Dari sekian banyak cerita yang sudah Naraya bagikan ke Aksa, sisa satu hal besar yang sama sekali tidak ingin Naraya cerita. Dia merasa, hal itu tidak baik untuk dibicarakan dengan orang yang tidak mengenal siapa lelaki yang sedang dibicarakan Naraya.

Akan tetapi, Aksa memang pada dasarnya orang yang kepo-an. Dia seperti tahu pertanyaan mana yang sebenarnya sangat penting untuk dia lontarkan.

"Emangnya kenapa kalian bisa batal nikah?"

Pertanyaan itu. Pertanyaan krusial yang jawabannya tidak ingin diceritakan kepada orang lain. Sudah cukup Mas Tirta saja yang tahu akan hal tersebut.

Naraya mengembuskan napas berat. Menurutnya sudah cukup cerita kelam hidupnya untuk dibagikan kepada Naraya. Laki-laki itu seharusnya sudah tidak penasaran lagi.
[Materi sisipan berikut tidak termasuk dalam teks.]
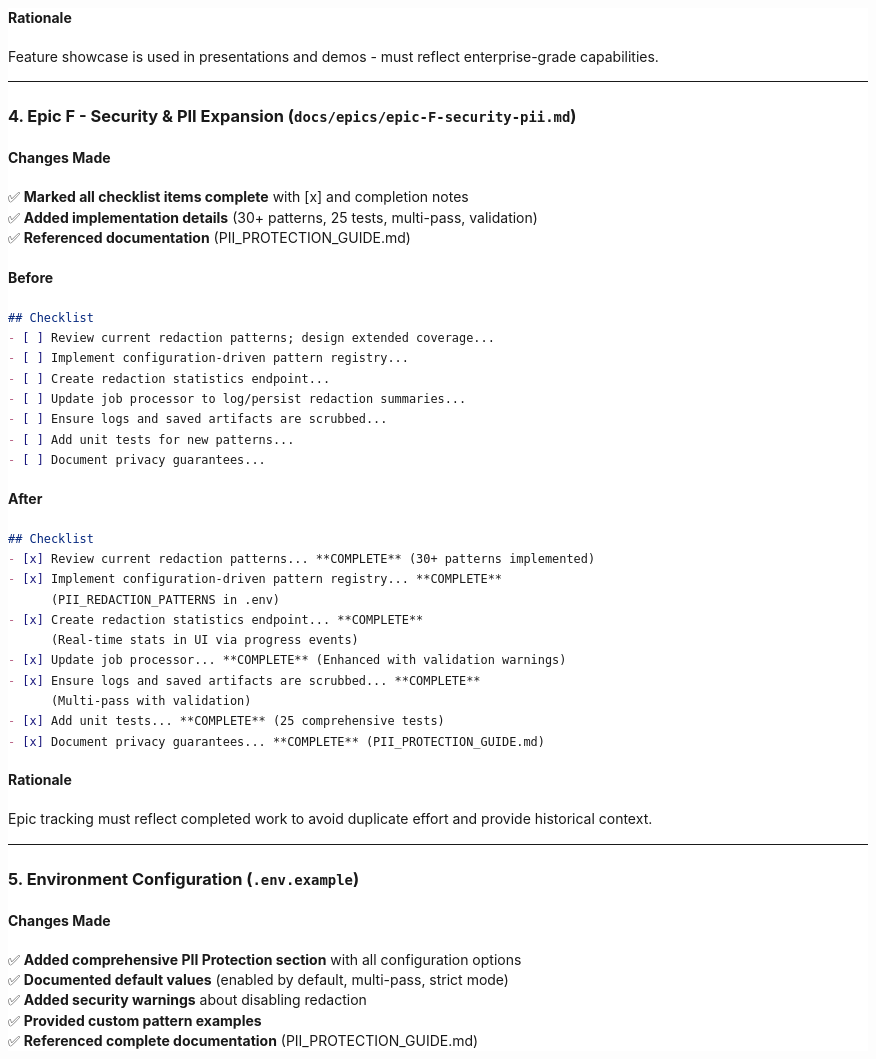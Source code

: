 #### Rationale
Feature showcase is used in presentations and demos - must reflect enterprise-grade capabilities.

---

### 4. Epic F - Security & PII Expansion (`docs/epics/epic-F-security-pii.md`)

#### Changes Made
✅ **Marked all checklist items complete** with [x] and completion notes  
✅ **Added implementation details** (30+ patterns, 25 tests, multi-pass, validation)  
✅ **Referenced documentation** (PII_PROTECTION_GUIDE.md)

#### Before
```markdown
## Checklist
- [ ] Review current redaction patterns; design extended coverage...
- [ ] Implement configuration-driven pattern registry...
- [ ] Create redaction statistics endpoint...
- [ ] Update job processor to log/persist redaction summaries...
- [ ] Ensure logs and saved artifacts are scrubbed...
- [ ] Add unit tests for new patterns...
- [ ] Document privacy guarantees...
```

#### After
```markdown
## Checklist
- [x] Review current redaction patterns... **COMPLETE** (30+ patterns implemented)
- [x] Implement configuration-driven pattern registry... **COMPLETE** 
      (PII_REDACTION_PATTERNS in .env)
- [x] Create redaction statistics endpoint... **COMPLETE** 
      (Real-time stats in UI via progress events)
- [x] Update job processor... **COMPLETE** (Enhanced with validation warnings)
- [x] Ensure logs and saved artifacts are scrubbed... **COMPLETE** 
      (Multi-pass with validation)
- [x] Add unit tests... **COMPLETE** (25 comprehensive tests)
- [x] Document privacy guarantees... **COMPLETE** (PII_PROTECTION_GUIDE.md)
```

#### Rationale
Epic tracking must reflect completed work to avoid duplicate effort and provide historical context.

---

### 5. Environment Configuration (`.env.example`)

#### Changes Made
✅ **Added comprehensive PII Protection section** with all configuration options  
✅ **Documented default values** (enabled by default, multi-pass, strict mode)  
✅ **Added security warnings** about disabling redaction  
✅ **Provided custom pattern examples**  
✅ **Referenced complete documentation** (PII_PROTECTION_GUIDE.md)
"Ceritanya end. Udah. Gue udah cerita banyak ke lo soal kehidupan gue yang sebenarnya nggak penting buat lo tahu. Dari cerita ini gue harap lo bisa merubah sikap lo di hadapan gue. Oke?"

"Pertanyaan terakhir gue belum dijawab, Na," bujuk Aksa.

Naraya menggeleng dan langsung berdiri. "Udah cukup cerita versi orang asing kayak lo. Sekarang gue bakal nagih janji lo. Ini script syuting hari ini. Nyaman aja seperti biasa. Jangan nyusahin Bang Arnan apalagi rekan gue, si Rizky," ujar Naraya sembari memberikan copyan naskah syuting yang kebetulan sudah dia bawa.

Aksa tidak bisa lagi membantah. Naraya sudah melakukan permintaannya, jadi sekarang memang sudah seharusnya dia menjalankan kewajibannya sebagai tebusan dari cerita Naraya tadi.

Untuk pertanyaan terakhir, mungkin akan Aksa tanyakan lagi. Di waktu yang tepat tentunya.